Vivenciar o presente pode ser sinônimo de vivenciar o desagradável, despropositado e ameaçador. Situações de guerra, assalto, doença, desastre deixam isto bem claro. Essas ocorrências determinam ansiedade, medo, que é a omissão diante do que ocorre ou determinam coragem e participação.
Ter medo é se omitir, é colapsar, sumir diante do que está acontecendo; isso se dá às vezes através do desmaio, através do desespero, dos gritos e das rezas obstinadas. Havendo participação não há medo: se enfrenta ou foge, às vezes única maneira de enfrentar, ainda ação.
Quando não temos metas - ou seja, planos e desejos a realizar no futuro, que não têm estrutura na própria realidade - não estamos divididos ao vivenciar o presente. Esta organização nos permite não colapsar com os impactos, o caos, a desorganização que está acontecendo no presente. Esta atitude cria perspectiva de vida responsável pelo descongestionamento; "o grande horror" que acontece adquire proporções menores, suportáveis e começa a ser percebido como obstáculo a ser resolvido, neutralizado, contornado.
Kurt Lewin relata o que aconteceu com os judeus alemães diante da escalada destruidora do nazismo e do antissemitismo na Alemanha. Este caos social desumano levou vários judeus a cometerem suicídio. Ao perderem toda e qualquer perspectiva de vida, abreviavam o final terrível que parecia inexorável. Frequentemente esta atitude era a do judeu assimilado. Lewin nos relata que o judeu apoiado em sua tradição religiosa, em sua história, sabia que era mais uma perseguição; durante cerca de 5 mil anos outras já haviam ocorrido e seu povo sobreviveu. Perceber este processo, serviu de respaldo, abriu perspectivas e fez com que resistissem ao desespero, resistissem à vontade de desaparecer, sumir, mesmo com o sacrifício da própria vida. Esse estudo de Lewin foi eloquente no sentido de mostrar que o caos pode ser organizado, que o respaldo surge da própria história individual.
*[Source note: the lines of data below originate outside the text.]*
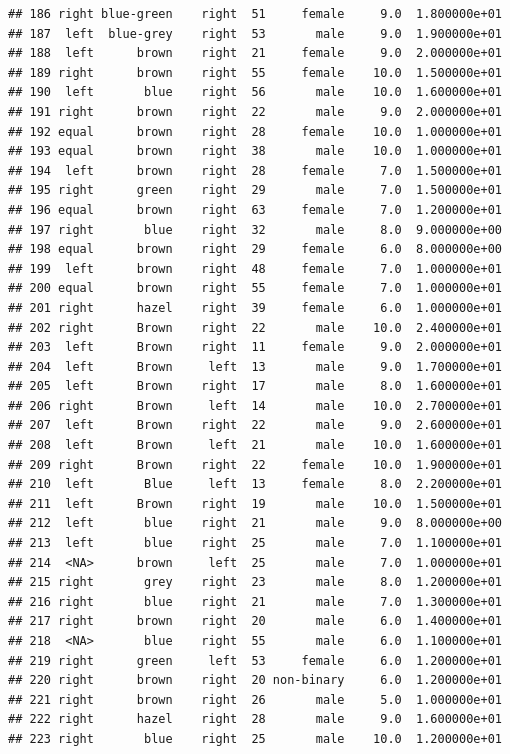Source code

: \documentclass[]{article}
\begin{document}
\begin{verbatim}
## 186 right blue-green    right  51     female     9.0  1.800000e+01
## 187  left  blue-grey    right  53       male     9.0  1.900000e+01
## 188  left      brown    right  21     female     9.0  2.000000e+01
## 189 right      brown    right  55     female    10.0  1.500000e+01
## 190  left       blue    right  56       male    10.0  1.600000e+01
## 191 right      brown    right  22       male     9.0  2.000000e+01
## 192 equal      brown    right  28     female    10.0  1.000000e+01
## 193 equal      brown    right  38       male    10.0  1.000000e+01
## 194  left      brown    right  28     female     7.0  1.500000e+01
## 195 right      green    right  29       male     7.0  1.500000e+01
## 196 equal      brown    right  63     female     7.0  1.200000e+01
## 197 right       blue    right  32       male     8.0  9.000000e+00
## 198 equal      brown    right  29     female     6.0  8.000000e+00
## 199  left      brown    right  48     female     7.0  1.000000e+01
## 200 equal      brown    right  55     female     7.0  1.000000e+01
## 201 right      hazel    right  39     female     6.0  1.000000e+01
## 202 right      Brown    right  22       male    10.0  2.400000e+01
## 203  left      Brown    right  11     female     9.0  2.000000e+01
## 204  left      Brown     left  13       male     9.0  1.700000e+01
## 205  left      Brown    right  17       male     8.0  1.600000e+01
## 206 right      Brown     left  14       male    10.0  2.700000e+01
## 207  left      Brown    right  22       male     9.0  2.600000e+01
## 208  left      Brown     left  21       male    10.0  1.600000e+01
## 209 right      Brown    right  22     female    10.0  1.900000e+01
## 210  left       Blue     left  13     female     8.0  2.200000e+01
## 211  left      Brown    right  19       male    10.0  1.500000e+01
## 212  left       blue    right  21       male     9.0  8.000000e+00
## 213  left       blue    right  25       male     7.0  1.100000e+01
## 214  <NA>      brown     left  25       male     7.0  1.000000e+01
## 215 right       grey    right  23       male     8.0  1.200000e+01
## 216 right       blue    right  21       male     7.0  1.300000e+01
## 217 right      brown    right  20       male     6.0  1.400000e+01
## 218  <NA>       blue    right  55       male     6.0  1.100000e+01
## 219 right      green     left  53     female     6.0  1.200000e+01
## 220 right      brown    right  20 non-binary     6.0  1.200000e+01
## 221 right      brown    right  26       male     5.0  1.000000e+01
## 222 right      hazel    right  28       male     9.0  1.600000e+01
## 223 right       blue    right  25       male    10.0  1.200000e+01

\end{verbatim}
\end{document}
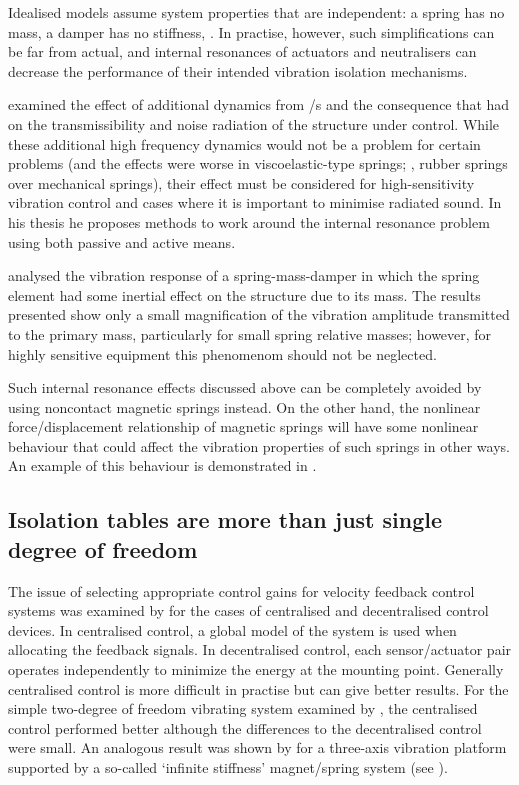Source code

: Idealised models assume system properties that are independent: a spring has
no mass, a damper has no stiffness, \etc. In practise, however, such
simplifications can be far from actual, and internal resonances of actuators
and neutralisers can decrease the performance of their intended vibration
isolation mechanisms.

\textcite{du2003thesis} examined the effect of additional dynamics
from \vibneut/{}s and the consequence that had on the
transmissibility and noise radiation of the structure under
control. While these additional high frequency dynamics would not be a
problem for certain problems (and the effects were worse in
viscoelastic-type springs; \ie, rubber springs over mechanical springs),
their effect must be considered for high-sensitivity vibration control
and cases where it is important to minimise radiated sound. In his
thesis he proposes methods to work around the internal resonance
problem using both passive and active means.

\textcite{wu2006} analysed the vibration response of a spring-mass-damper in
which the spring element had some inertial effect on the structure due to its
mass. The results presented show only a small magnification of the vibration
amplitude transmitted to the primary mass, particularly for small spring
relative masses; however, for highly sensitive equipment this phenomenom
should not be neglected.

Such internal resonance effects discussed above can be completely avoided by
using noncontact magnetic springs instead. On the other hand, the nonlinear
force/displacement relationship of magnetic springs will have some nonlinear
behaviour that could affect the vibration properties of such springs in other
ways. An example of this behaviour is demonstrated in
.


\subsection{Isolation tables are more than just single degree of freedom}

The issue of selecting appropriate control gains for velocity feedback control
systems was examined by \textcite{engels2008} for the cases of centralised and
decentralised control devices. In centralised control, a global model of the
system is used when allocating the feedback signals. In decentralised control,
each sensor/actuator pair operates independently to minimize the energy at the
mounting point. Generally centralised control is more difficult in practise
but can give better results. For the simple two-degree of freedom vibrating
system examined by \textcite{engels2008}, the centralised control performed
better although the differences to the decentralised control were small. An
analogous result was shown by \textcite{hoque2006} for a three-axis vibration
platform supported by a so-called `infinite stiffness' magnet/spring system (see
).

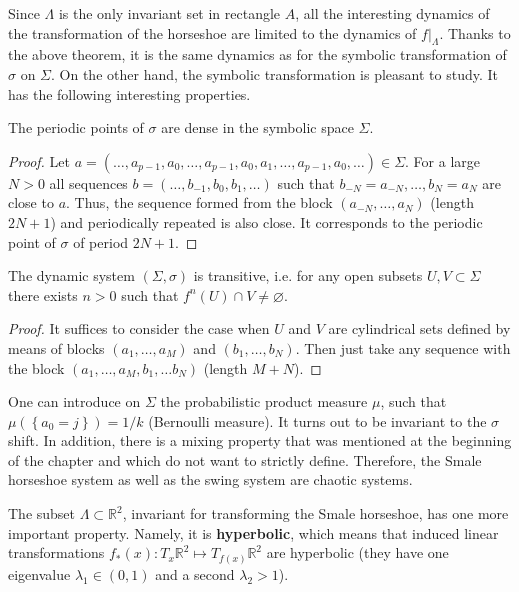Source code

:Since $\Lambda $ is the only invariant set in rectangle $A$, all the interesting dynamics of the transformation of the horseshoe are limited to the dynamics of $f|_{\Lambda }$. Thanks to the above theorem, it is the same dynamics as for the symbolic transformation of $\sigma $ on $\Sigma$. On the other hand, the symbolic transformation is pleasant to study. It has the following interesting properties.

\begin{proposition}
	The periodic points of $\sigma $ are dense in the symbolic space $\Sigma $.
	\begin{proof}
		Let $a=\left( \ldots, a_{p-1}, a_{0},\ldots, a_{p-1}, a_{0}, a_{1}, \ldots, a_{p-1}, a_{0}, \ldots\right) \in \Sigma $. For a large $N> 0$ all sequences $b=\left(\ldots ,b_{-1},b_{0},b_{1},\ldots \right) $ such that $b_{-N}=a_{-N},\ldots ,b_{N}=a_{N}$ are close to $a$. Thus, the sequence formed from the block $\left( a_{-N},\ldots ,a_{N}\right) $ (length $2N + 1$) and periodically repeated is also close. It corresponds to the periodic point of $\sigma$ of period $2N + 1$.
	\end{proof}
\end{proposition}

\begin{proposition}
	The dynamic system $\left( \Sigma, \sigma \right) $ is transitive, i.e. for any open subsets $U,V\subset \Sigma $ there exists $n>0$ such that $f^{n}(U)\cap V\not=\varnothing.$
	\begin{proof}
		It suffices to consider the case when $U$ and $V$ are cylindrical sets defined by means of blocks $\left(
		a_{1},\ldots ,a_{M}\right) $ and $\left( b_{1},\ldots ,b_{N}\right)$. Then just take any sequence with the block $\left( a_{1},\ldots, a_{M},b_{1},\ldots b_{N}\right) $ (length $M + N$).
	\end{proof}
\end{proposition}

\begin{remark}
	One can introduce on $\Sigma$ the probabilistic product measure $\mu$, such that $\mu \left( \left\{ a_{0}=j\right\} \right) =1/k$ (Bernoulli measure). It turns out to be invariant to the $\sigma$ shift. In addition, there is a mixing property that was mentioned at the beginning of the chapter and which do not want to strictly define. Therefore, the Smale horseshoe system as well as the swing system are chaotic systems.
\end{remark}

The subset $\Lambda \subset \mathbb{R}^{2}$, invariant for transforming the Smale horseshoe, has one more important property. Namely, it is \textbf{hyperbolic}, which means that induced linear transformations $f_{\ast }(x):T_{x}\mathbb{R}^{2}\longmapsto
T_{f(x)}\mathbb{R}^{2}$ are hyperbolic (they have one eigenvalue $\lambda _{1}\in \left( 0,1\right) $ and a second $\lambda _{2}>1$).

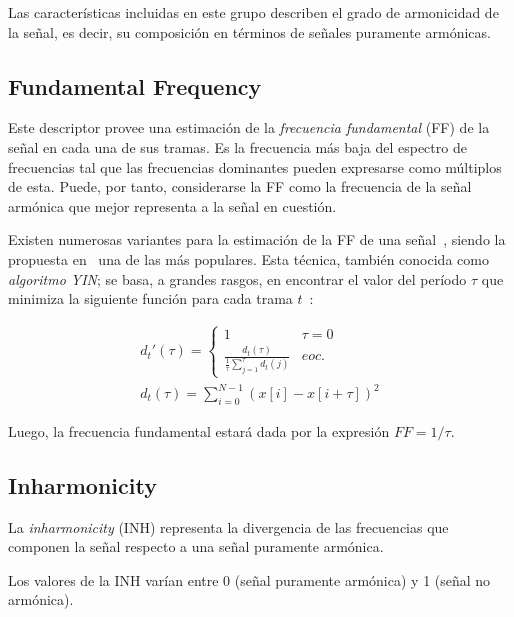 Las características incluidas en este grupo describen el grado de armonicidad de la señal, es decir, su composición en términos de señales puramente armónicas.

\subsection{Fundamental Frequency}\label{subsec:fundamentalFrequency}

Este descriptor provee una estimación de la \textit{frecuencia fundamental} (FF) de la señal en cada una de sus tramas.
Es la frecuencia más baja del espectro de frecuencias tal que las frecuencias dominantes pueden expresarse como múltiplos de esta.
Puede, por tanto, considerarse la FF como la frecuencia de la señal armónica que mejor representa a la señal en cuestión.

Existen numerosas variantes para la estimación de la FF de una señal~\cite{Kim05}, siendo la propuesta en~\cite{Cheveigne02} una de las más populares.
Esta técnica, también conocida como \textit{algoritmo YIN};
se basa, a grandes rasgos, en encontrar el valor del período $\tau$ que minimiza la siguiente función para cada trama $t$~\cite{Gerhard03-2}:

\begin{gather}
    \label{eq:YIN}
    d_t'(\tau) = \begin{cases}
                     1 & \tau = 0 \\
                     \frac{d_t(\tau)}{\frac{1}{\tau}{\sum_{j=1}^{\tau}{d_t(j)}}} & eoc.
    \end{cases}\\
    d_t(\tau) = \sum_{i=0}^{N-1}{(x[i]-x[i+\tau])^2}
\end{gather}

Luego, la frecuencia fundamental estará dada por la expresión $FF = 1/\tau$.

\subsection{Inharmonicity}\label{subsec:inharmonicity}

La \textit{inharmonicity} (INH) representa la divergencia de las frecuencias que componen la señal respecto a una señal puramente armónica.


Los valores de la INH varían entre 0 (señal puramente armónica) y 1 (señal no armónica).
O judeu assimilado à cultura germânica achava impossível haver tais perseguições dentro de uma sociedade tão civilizada como a alemã. Os que estavam apoiados na tradição judaica, sabiam do antissemitismo que sempre existiu nas diversas culturas e sociedades. A vivência do terror não foi inesperada para eles, tinham o processo histórico como contextualizante.
A vivência é sempre do presente mesmo quando se recorre à memória. Na situação do presente aterrorizante, reduzido ao fato, a lembrança, a memória (recordações são vivências presentificadas, são prolongamentos perceptivos) estrutura um novo contexto que permite a percepção do que ocorre, no caso o caos, de uma maneira nova, responsável por continuidade, consequentemente por perspectiva de vida.
Na vivência pontualizada do presente como sem saída, os pontualizadores podem ser situações presentes neutralizadoras de perspectivas ou podem também ser situações de memória, presentificadas sob a forma de medo e pânico. Em um de seus escritos, Kafka nos conta que ao esperar a execução na forca para o dia seguinte, o condenado, não querendo passar pelo que o aguardava, na véspera se enforca em sua cela.
Qualquer situação absurda possibilita enfrentamento ou crise, tudo vai depender de se estar inteiro ou dividido na vivência do presente ameaçador.
Quando o passado superpõe-se ao presente, mesmo que sob forma de esperança, ele divide, consequentemente aliena do presente, criando ansiedade pela necessidade e espera da saída.
Quando o passado alarga o presente surge perspectiva, surge o futuro; a redução ao que está acontecendo, o estreitamento é alargado e novas configurações surgem neutralizando o sem saída e estruturando coragem, tenacidade, resistência.